> WHAT IS EXPECTED
Each line below must be set down exactly; omit any image you find.

--- DATA ---

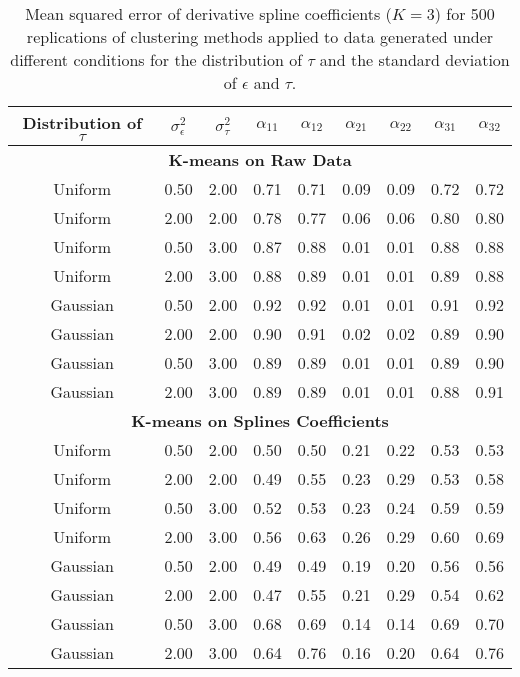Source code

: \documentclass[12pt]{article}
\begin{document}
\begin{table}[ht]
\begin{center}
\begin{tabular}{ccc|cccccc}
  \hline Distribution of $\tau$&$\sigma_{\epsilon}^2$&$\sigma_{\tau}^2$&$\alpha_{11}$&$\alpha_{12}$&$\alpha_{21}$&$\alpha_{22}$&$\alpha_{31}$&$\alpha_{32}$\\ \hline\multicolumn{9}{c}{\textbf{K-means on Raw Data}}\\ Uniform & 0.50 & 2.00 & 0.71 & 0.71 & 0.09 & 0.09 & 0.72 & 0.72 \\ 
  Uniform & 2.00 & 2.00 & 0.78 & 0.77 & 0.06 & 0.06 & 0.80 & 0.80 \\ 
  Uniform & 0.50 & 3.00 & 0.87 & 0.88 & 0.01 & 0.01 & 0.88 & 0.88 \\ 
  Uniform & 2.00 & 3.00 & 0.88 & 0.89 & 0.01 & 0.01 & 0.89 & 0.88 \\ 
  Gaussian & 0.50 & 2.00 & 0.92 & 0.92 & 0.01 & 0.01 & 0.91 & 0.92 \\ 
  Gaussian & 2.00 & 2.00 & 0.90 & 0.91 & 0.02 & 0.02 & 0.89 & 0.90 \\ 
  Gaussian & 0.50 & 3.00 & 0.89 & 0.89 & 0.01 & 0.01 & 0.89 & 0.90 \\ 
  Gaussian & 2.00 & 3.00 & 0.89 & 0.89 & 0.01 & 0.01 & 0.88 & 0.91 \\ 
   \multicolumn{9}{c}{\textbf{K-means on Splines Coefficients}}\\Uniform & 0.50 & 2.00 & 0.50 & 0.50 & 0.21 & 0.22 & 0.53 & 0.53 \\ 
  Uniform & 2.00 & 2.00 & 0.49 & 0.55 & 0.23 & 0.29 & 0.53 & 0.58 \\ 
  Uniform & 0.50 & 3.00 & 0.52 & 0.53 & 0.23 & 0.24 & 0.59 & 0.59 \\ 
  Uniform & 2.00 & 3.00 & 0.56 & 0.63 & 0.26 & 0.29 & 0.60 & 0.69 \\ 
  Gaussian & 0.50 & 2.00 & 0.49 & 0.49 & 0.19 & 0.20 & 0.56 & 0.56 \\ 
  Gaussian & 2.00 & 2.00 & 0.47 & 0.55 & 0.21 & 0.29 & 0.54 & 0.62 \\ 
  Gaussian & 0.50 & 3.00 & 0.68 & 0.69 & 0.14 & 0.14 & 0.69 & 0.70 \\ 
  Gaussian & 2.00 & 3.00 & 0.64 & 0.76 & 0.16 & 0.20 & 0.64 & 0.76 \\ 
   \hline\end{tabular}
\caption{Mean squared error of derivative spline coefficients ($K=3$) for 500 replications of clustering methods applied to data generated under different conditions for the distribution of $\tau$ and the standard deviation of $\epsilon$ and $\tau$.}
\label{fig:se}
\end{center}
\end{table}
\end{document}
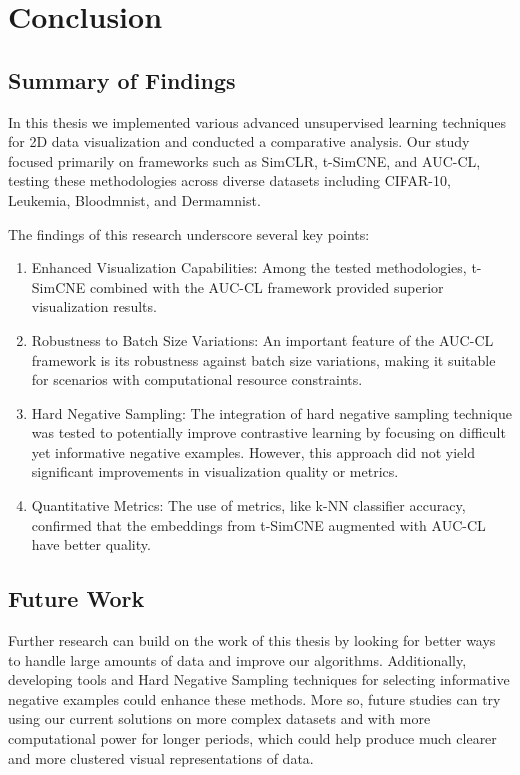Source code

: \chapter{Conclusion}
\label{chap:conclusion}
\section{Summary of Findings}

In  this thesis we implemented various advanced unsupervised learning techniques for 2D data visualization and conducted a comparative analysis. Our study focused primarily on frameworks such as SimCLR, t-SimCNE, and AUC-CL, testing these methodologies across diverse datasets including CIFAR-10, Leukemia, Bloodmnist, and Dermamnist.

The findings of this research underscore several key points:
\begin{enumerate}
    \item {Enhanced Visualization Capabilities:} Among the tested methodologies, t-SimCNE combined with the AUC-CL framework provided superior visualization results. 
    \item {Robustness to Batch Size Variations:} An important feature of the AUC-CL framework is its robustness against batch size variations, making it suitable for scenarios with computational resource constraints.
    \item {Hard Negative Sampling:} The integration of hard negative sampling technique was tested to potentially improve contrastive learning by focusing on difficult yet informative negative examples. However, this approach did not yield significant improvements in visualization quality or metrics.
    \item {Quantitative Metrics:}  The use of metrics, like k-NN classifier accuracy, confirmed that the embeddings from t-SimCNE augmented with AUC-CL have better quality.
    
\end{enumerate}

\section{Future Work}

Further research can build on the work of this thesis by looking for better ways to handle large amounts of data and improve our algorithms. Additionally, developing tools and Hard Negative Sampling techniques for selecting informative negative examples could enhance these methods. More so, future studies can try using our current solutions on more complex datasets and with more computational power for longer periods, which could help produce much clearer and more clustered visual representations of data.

---

> RESULT BELOW
Source code

: \documentclass[12pt]{article}
\begin{document}
\begin{table}[ht]
\begin{center}
\begin{tabular}{ccc|cccccc}
  \hline Distribution of $\tau$&$\sigma_{\epsilon}^2$&$\sigma_{\tau}^2$&$\alpha_{11}$&$\alpha_{12}$&$\alpha_{21}$&$\alpha_{22}$&$\alpha_{31}$&$\alpha_{32}$\\ \hline\multicolumn{9}{c}{\textbf{K-means on Raw Data}}\\ Uniform & 0.50 & 2.00 & 0.71 & 0.71 & 0.09 & 0.09 & 0.72 & 0.72 \\ 
  Uniform & 2.00 & 2.00 & 0.78 & 0.77 & 0.06 & 0.06 & 0.80 & 0.80 \\ 
  Uniform & 0.50 & 3.00 & 0.87 & 0.88 & 0.01 & 0.01 & 0.88 & 0.88 \\ 
  Uniform & 2.00 & 3.00 & 0.88 & 0.89 & 0.01 & 0.01 & 0.89 & 0.88 \\ 
  Gaussian & 0.50 & 2.00 & 0.92 & 0.92 & 0.01 & 0.01 & 0.91 & 0.92 \\ 
  Gaussian & 2.00 & 2.00 & 0.90 & 0.91 & 0.02 & 0.02 & 0.89 & 0.90 \\ 
  Gaussian & 0.50 & 3.00 & 0.89 & 0.89 & 0.01 & 0.01 & 0.89 & 0.90 \\ 
  Gaussian & 2.00 & 3.00 & 0.89 & 0.89 & 0.01 & 0.01 & 0.88 & 0.91 \\ 
   \multicolumn{9}{c}{\textbf{K-means on Splines Coefficients}}\\Uniform & 0.50 & 2.00 & 0.50 & 0.50 & 0.21 & 0.22 & 0.53 & 0.53 \\ 
  Uniform & 2.00 & 2.00 & 0.49 & 0.55 & 0.23 & 0.29 & 0.53 & 0.58 \\ 
  Uniform & 0.50 & 3.00 & 0.52 & 0.53 & 0.23 & 0.24 & 0.59 & 0.59 \\ 
  Uniform & 2.00 & 3.00 & 0.56 & 0.63 & 0.26 & 0.29 & 0.60 & 0.69 \\ 
  Gaussian & 0.50 & 2.00 & 0.49 & 0.49 & 0.19 & 0.20 & 0.56 & 0.56 \\ 
  Gaussian & 2.00 & 2.00 & 0.47 & 0.55 & 0.21 & 0.29 & 0.54 & 0.62 \\ 
  Gaussian & 0.50 & 3.00 & 0.68 & 0.69 & 0.14 & 0.14 & 0.69 & 0.70 \\ 
  Gaussian & 2.00 & 3.00 & 0.64 & 0.76 & 0.16 & 0.20 & 0.64 & 0.76 \\ 
   \hline\end{tabular}
\caption{Mean squared error of derivative spline coefficients ($K=3$) for 500 replications of clustering methods applied to data generated under different conditions for the distribution of $\tau$ and the standard deviation of $\epsilon$ and $\tau$.}
\label{fig:se}
\end{center}
\end{table}
\end{document}
Source code

: \chapter{Conclusion}
\label{chap:conclusion}
\section{Summary of Findings}

In  this thesis we implemented various advanced unsupervised learning techniques for 2D data visualization and conducted a comparative analysis. Our study focused primarily on frameworks such as SimCLR, t-SimCNE, and AUC-CL, testing these methodologies across diverse datasets including CIFAR-10, Leukemia, Bloodmnist, and Dermamnist.

The findings of this research underscore several key points:
\begin{enumerate}
    \item {Enhanced Visualization Capabilities:} Among the tested methodologies, t-SimCNE combined with the AUC-CL framework provided superior visualization results. 
    \item {Robustness to Batch Size Variations:} An important feature of the AUC-CL framework is its robustness against batch size variations, making it suitable for scenarios with computational resource constraints.
    \item {Hard Negative Sampling:} The integration of hard negative sampling technique was tested to potentially improve contrastive learning by focusing on difficult yet informative negative examples. However, this approach did not yield significant improvements in visualization quality or metrics.
    \item {Quantitative Metrics:}  The use of metrics, like k-NN classifier accuracy, confirmed that the embeddings from t-SimCNE augmented with AUC-CL have better quality.
    
\end{enumerate}

\section{Future Work}

Further research can build on the work of this thesis by looking for better ways to handle large amounts of data and improve our algorithms. Additionally, developing tools and Hard Negative Sampling techniques for selecting informative negative examples could enhance these methods. More so, future studies can try using our current solutions on more complex datasets and with more computational power for longer periods, which could help produce much clearer and more clustered visual representations of data.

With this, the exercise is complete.